Clem Garritty, Artistic Director of award-winning theatre company Kill the Beast, talks about his fresh adaptation of H.G.Wells’ sci-fi classic The Invisible Man. He gives a little taste of what you can expect from this gripping thriller and how it’s different from previous stage productions.

What was it about H.G.Wells’ original book The Invisible Man that appealed to you?

I read the book and it’s really thrilling. I would say, I was really surprised by how much of a thriller it was and I was also really impressed by the science of it all. It was written with an obvious sense of detail of science and obviously he’s the father of science fiction so that makes a lot of sense. The thing that I got from reading it was that it was an adventure story and that for me is always really thrilling when you go and watch shows on stage.

What makes your version of The Invisible Man so different to previous adaptations?

In terms of what makes it different, there aren’t really any women in the original text.  I’m also a director as well as a writer and am always very keen to not solely make work that is about men, and white men. It feels like the majority of mainstream theatre ends up accidently being [that] by proxy. I wanted to create a strong female foil for Griffin, the lead character, because also, it didn’t necessarily feel like he had that many domestic drivers. I wanted to explore that a little bit and created the character of Lucy. She is also a scientist and isn’t just the sort of Inn Keeper or cleaner which were the only female roles in the original book.  I also wanted to explore how Griffin is outside of the classroom, out of his experiments.

The thing that really comes through in the book is the mix of the pursuit of knowledge – how a very smart man finishing a PHD and by exploring a strand of physics, can end up going mad at the potential power it gives. That comes across amazingly in the book. When I talked to Ryan, the director, that was something that we really wanted to push and view how that’s told onstage. We spoke for a while about whether or not it should be a modern adaptation because a lot of it feels very applicable to today and the nature of being visible and being invisible. We did toy for a while with that. I felt very excited about writing and Ryan staging something that was a bit classic and old school. If you’ve never seen The Invisible Man before then come and see it playing out on the rooftops of London and this whole Victorian, gothic aesthetic!

We were given an amazing design aesthetic so it was nice to see how Lily the designer has interpreted that.

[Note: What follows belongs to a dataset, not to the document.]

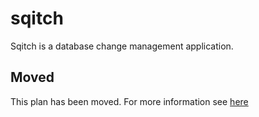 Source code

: # sqitch

Sqitch is a database change management application.

## Moved

This plan has been moved. For more information see [here](https://github.com/habitat-sh/core-plans#additional-plans)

It also leads you to finding fresh new ways of doing that. It’s not just black, soot,  street beggars and cobbles stones etc. So yea I think in terms of keeping it in the original context actually probably led us to more original ways of telling that story I think.

Tell me a bit more about your award-winning theatre company Kill the Beast

We adapted The Boys that Kick Pigs and it all kicked off from there. We took the show up to the Edinburgh Fringe at the Pleasance and then made a few more shows after that. He Had Hairy Hands was an original piece about a werewolf detective movie onstage, very ridiculous! It’s a small crew of four performers and me. We all write the scripts together and combine our love of horror films and British comedy TV shows. That sort of led us down a strange, weird little path that I think not many people are doing. We got noticed just because no one else was really doing it, which was lovely. It’s been bubbling on from there for about 5 years now. We did another show called Don’t Wake the Damp which we toured and played at the Soho Theatre recently. We are currently making our fourth show. We’re a small collective so we do everything ourselves. I design everything and we write everything between the five of us. I direct, the guys in the cast also write and compose songs and music, and we produce everything ourselves.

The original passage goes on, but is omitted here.